二
――貴方の日常の中で、「これは絶対に在り得ない」といったものはありますか?
例えば、隣の席になった美少女が超能力者で、自分より数十倍も大きい岩や木を念力だけで浮かすことができるとか、近所に引っ越してきた爽やかイケメンが実は極秘で潜入した国家機密のスパイで極秘任務中だったとか、はたまた生き別れた父親が地球征服を企む大魔王で、寝室にある本棚の裏側に隠された扉の向こうにはアジトへの入り口になっていた……とか。
「いやいや、これはないって。在り得ないって」――例え話のような思わず笑ってしまう出来事は流石にないかもしれない。最後の大魔王はほぼ無いと断言してもいいだろう。例え話だというのに突飛すぎてつい私もこれはないと笑ってしまった。
つまり何が言いたいのかというと、「貴方は他人に言われて自分が問われる側になったとき、普段と表情を変えずに答えることができますか?」ってこと。
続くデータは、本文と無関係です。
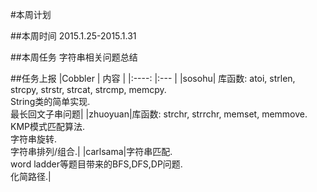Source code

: #本周计划

##本周时间
	2015.1.25-2015.1.31

##本周任务
	字符串相关问题总结

##任务上报
|Cobbler	|	内容	|
|:----:	|:---	|
|sosohu| 库函数: atoi, strlen, strcpy, strstr, strcat, strcmp, memcpy.  <br> String类的简单实现. <br>最长回文子串问题|
|zhuoyuan|库函数: strchr, strrchr, memset, memmove. <br> KMP模式匹配算法. <br> 字符串旋转. <br> 字符串排列/组合.|
|carlsama|字符串匹配.<br>word ladder等题目带来的BFS,DFS,DP问题.<br>化简路径.|
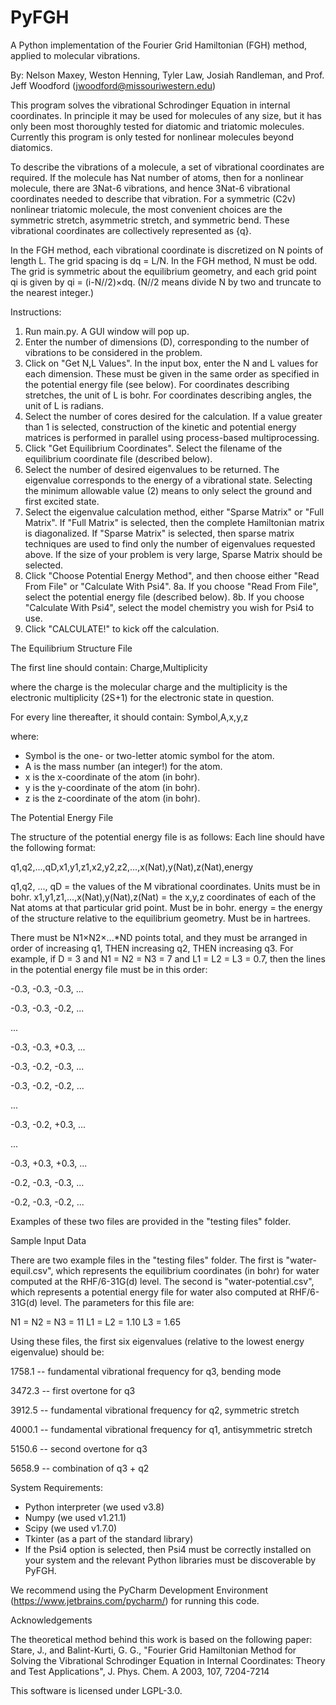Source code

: # PyFGH
A Python implementation of the Fourier Grid Hamiltonian (FGH) method, applied to molecular vibrations.

By: Nelson Maxey, Weston Henning, Tyler Law, Josiah Randleman, and Prof. Jeff Woodford
(jwoodford@missouriwestern.edu)

This program solves the vibrational Schrodinger Equation in internal coordinates.  In principle it may be used for molecules of any size, but it has only been most thoroughly tested for diatomic and triatomic molecules.  Currently this program is only tested for nonlinear molecules beyond diatomics.


To describe the vibrations of a molecule, a set of vibrational coordinates are required.  If the molecule has Nat number of atoms, then for a nonlinear molecule, there are 3Nat-6 vibrations, and hence 3Nat-6 vibrational coordinates needed to describe that vibration.  For a symmetric (C2v) nonlinear triatomic molecule, the most convenient choices are the symmetric stretch, asymmetric stretch, and symmetric bend.  These vibrational coordinates are collectively represented as {q}.

In the FGH method, each vibrational coordinate is discretized on N points of length L.  The grid spacing is dq = L/N.  In the FGH method, N must be odd.
The grid is symmetric about the equilibrium geometry, and each grid point qi is given by qi = (i-N//2)×dq.  (N//2 means divide N by two and truncate to the nearest integer.)

Instructions:
1. Run main.py.  A GUI window will pop up.
2. Enter the number of dimensions (D), corresponding to the number of vibrations to be considered in the problem.
3. Click on "Get N,L Values".  In the input box, enter the N and L values for each dimension.  These must be given in the same order as specified in the potential energy file (see below).  For coordinates describing stretches, the unit of L is bohr.  For coordinates describing angles, the unit of L is radians.
4. Select the number of cores desired for the calculation.  If a value greater than 1 is selected, construction of the kinetic and potential energy matrices is performed in parallel using process-based multiprocessing.
5. Click "Get Equilibrium Coordinates".  Select the filename of the equilibrium coordinate file (described below).
6. Select the number of desired eigenvalues to be returned.  The eigenvalue corresponds to the energy of a vibrational state.  Selecting the minimum allowable value (2) means to only select the ground and first excited state.
7. Select the eigenvalue calculation method, either "Sparse Matrix" or "Full Matrix".  If "Full Matrix" is selected, then the complete Hamiltonian matrix is diagonalized.  If "Sparse Matrix" is selected, then sparse matrix techniques are used to find only the number of eigenvalues requested above.  If the size of your problem is very large, Sparse Matrix should be selected.
8. Click "Choose Potential Energy Method", and then choose either "Read From File" or "Calculate With Psi4".
    8a. If you choose "Read From File", select the potential energy file (described below).
    8b. If you choose "Calculate With Psi4", select the model chemistry you wish for Psi4 to use.
9. Click "CALCULATE!" to kick off the calculation.

The Equilibrium Structure File

The first line should contain:
Charge,Multiplicity

where the charge is the molecular charge and the multiplicity is the electronic multiplicity (2S+1) for the electronic state in question.

For every line thereafter, it should contain:
Symbol,A,x,y,z

where:
* Symbol is the one- or two-letter atomic symbol for the atom.
* A is the mass number (an integer!) for the atom.
* x is the x-coordinate of the atom (in bohr).
* y is the y-coordinate of the atom (in bohr).
* z is the z-coordinate of the atom (in bohr).

The Potential Energy File

The structure of the potential energy file is as follows:
Each line should have the following format:

q1,q2,...,qD,x1,y1,z1,x2,y2,z2,...,x(Nat),y(Nat),z(Nat),energy

q1,q2, ..., qD = the values of the M vibrational coordinates.  Units must be in bohr.
x1,y1,z1,...,x(Nat),y(Nat),z(Nat) = the x,y,z coordinates of each of the Nat atoms at that particular grid point.  Must be in bohr.
energy = the energy of the structure relative to the equilibrium geometry.  Must be in hartrees.

There must be N1×N2×...*ND points total, and they must be arranged in order of increasing q1, THEN increasing q2, THEN increasing q3.  For example, if D = 3 and N1 = N2 = N3 = 7  and L1 = L2 = L3 = 0.7, then the lines in the potential energy file must be in this order:

-0.3, -0.3, -0.3, ...

-0.3, -0.3, -0.2, ...

...

-0.3, -0.3, +0.3, ...

-0.3, -0.2, -0.3, ...

-0.3, -0.2, -0.2, ...

...

-0.3, -0.2, +0.3, ...

...

-0.3, +0.3, +0.3, ...

-0.2, -0.3, -0.3, ...

-0.2, -0.3, -0.2, ...

Examples of these two files are provided in the "testing files" folder.

Sample Input Data

There are two example files in the "testing files" folder.
The first is "water-equil.csv", which represents the equilibrium coordinates (in bohr) for water computed at the RHF/6-31G(d) level.
The second is "water-potential.csv", which represents a potential energy file for water also computed at RHF/6-31G(d) level.  The parameters for this file are:

N1 = N2 = N3 = 11
L1 = L2 = 1.10
L3 = 1.65

Using these files, the first six eigenvalues (relative to the lowest energy eigenvalue) should be:

1758.1 -- fundamental vibrational frequency for q3, bending mode

3472.3 -- first overtone for q3

3912.5 -- fundamental vibrational frequency for q2, symmetric stretch

4000.1 -- fundamental vibrational frequency for q1, antisymmetric stretch

5150.6 -- second overtone for q3

5658.9 -- combination of q3 + q2

System Requirements:
* Python interpreter (we used v3.8)
* Numpy (we used v1.21.1)
* Scipy (we used v1.7.0)
* Tkinter (as a part of the standard library)
* If the Psi4 option is selected, then Psi4 must be correctly installed on your system and the relevant Python libraries must be discoverable by PyFGH.

We recommend using the PyCharm Development Environment (https://www.jetbrains.com/pycharm/) for running this code.

Acknowledgements

The theoretical method behind this work is based on the following paper:
Stare, J., and Balint-Kurti, G. G., "Fourier Grid Hamiltonian Method for Solving the Vibrational Schrodinger Equation in Internal Coordinates: Theory and Test Applications", J. Phys. Chem. A 2003, 107, 7204-7214

This software is licensed under LGPL-3.0.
卑しいことがない限り、大抵の人は笑って受け流すことが出来るかもしれない。それでも笑えない冗談というものは簡単かつ唐突に現れるもので、咄嗟に笑えないものでもある。
一つ、例え話をしよう。
ある日、貴方がとある人物と金銭トラブルで口論になったその数時間後、その人物が何者かの手によって殺されてしまった。貴方は現場からかなり離れた場所にいたが、一人で行動していたためアリバイがない。しかし、現場付近に隠すように捨てられていた包丁から相手の血痕と貴方の指紋が残っていたことから、警察と名探偵が事情聴取に貴方を呼んだ。
かなり突飛で過激な例題だが、よく考えてみて欲しい。
名探偵はあらゆる情報を集約して、貴方を指してこう語り始めるだろう。
「貴方は最近、被害者と揉めていたそうですね。
「犯行時刻に貴方を見かけたという目撃者からの情報があるんですよ。
「……自分じゃない? いやいや、証言してくれた人はちゃんと貴方の顔を見たと話しています。それに包丁に付着した貴方の指紋はどう説明していただけます?
「私は許せないのです。なぜ貴方のような人がこんなことをするのか。
「何かしらの事情があったにせよ、包丁の指紋が事件を物語っているように思えて仕方がない。
「たかが二十円ぽっちの小銭のやり取りで殺すなんて、よほどの殺意があったのでしょうね。どうして周りの人に相談してくれなかったんですか。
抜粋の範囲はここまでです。